:: DATA ::

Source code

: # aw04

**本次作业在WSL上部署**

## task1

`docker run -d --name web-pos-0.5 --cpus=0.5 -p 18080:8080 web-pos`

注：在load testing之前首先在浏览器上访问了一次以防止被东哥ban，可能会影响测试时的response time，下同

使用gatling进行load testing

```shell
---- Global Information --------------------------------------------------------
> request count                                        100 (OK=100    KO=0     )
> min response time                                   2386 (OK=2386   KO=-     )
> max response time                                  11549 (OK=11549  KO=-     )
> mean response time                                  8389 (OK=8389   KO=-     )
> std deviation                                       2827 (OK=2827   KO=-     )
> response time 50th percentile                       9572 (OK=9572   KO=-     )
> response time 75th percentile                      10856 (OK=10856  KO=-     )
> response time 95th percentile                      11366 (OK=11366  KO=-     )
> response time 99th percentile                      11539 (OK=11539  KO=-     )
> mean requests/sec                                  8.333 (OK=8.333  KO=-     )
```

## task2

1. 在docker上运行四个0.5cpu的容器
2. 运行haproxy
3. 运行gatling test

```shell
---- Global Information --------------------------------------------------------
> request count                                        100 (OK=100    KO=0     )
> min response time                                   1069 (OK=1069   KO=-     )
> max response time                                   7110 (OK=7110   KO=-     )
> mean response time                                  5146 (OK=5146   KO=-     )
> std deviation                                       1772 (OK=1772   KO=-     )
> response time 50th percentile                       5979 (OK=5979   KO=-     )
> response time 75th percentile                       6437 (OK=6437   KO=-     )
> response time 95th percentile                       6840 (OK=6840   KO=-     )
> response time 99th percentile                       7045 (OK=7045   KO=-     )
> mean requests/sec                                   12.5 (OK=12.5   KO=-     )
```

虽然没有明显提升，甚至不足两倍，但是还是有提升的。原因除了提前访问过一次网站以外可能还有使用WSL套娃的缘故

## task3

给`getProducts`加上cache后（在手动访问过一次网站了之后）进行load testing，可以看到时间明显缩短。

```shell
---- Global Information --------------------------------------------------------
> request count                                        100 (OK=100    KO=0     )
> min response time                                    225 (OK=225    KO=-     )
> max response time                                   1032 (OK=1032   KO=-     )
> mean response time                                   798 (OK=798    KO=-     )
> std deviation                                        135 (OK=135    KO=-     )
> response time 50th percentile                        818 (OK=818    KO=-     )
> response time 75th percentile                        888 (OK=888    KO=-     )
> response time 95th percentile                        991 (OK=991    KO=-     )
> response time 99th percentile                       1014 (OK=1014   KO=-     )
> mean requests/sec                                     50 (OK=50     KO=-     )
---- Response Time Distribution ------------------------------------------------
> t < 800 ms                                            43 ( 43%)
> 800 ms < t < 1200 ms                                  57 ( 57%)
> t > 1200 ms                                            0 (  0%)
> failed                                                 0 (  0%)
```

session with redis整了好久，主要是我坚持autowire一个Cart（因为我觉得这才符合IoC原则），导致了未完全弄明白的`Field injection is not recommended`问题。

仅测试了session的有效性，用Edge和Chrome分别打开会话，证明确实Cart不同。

:::

# TASK ITEM
Look through the material above. Copy each line where the word "requests" appears.

# ANSWER BOX
> mean requests/sec                                  8.333 (OK=8.333  KO=-     )
> mean requests/sec                                   12.5 (OK=12.5   KO=-     )
> mean requests/sec                                     50 (OK=50     KO=-     )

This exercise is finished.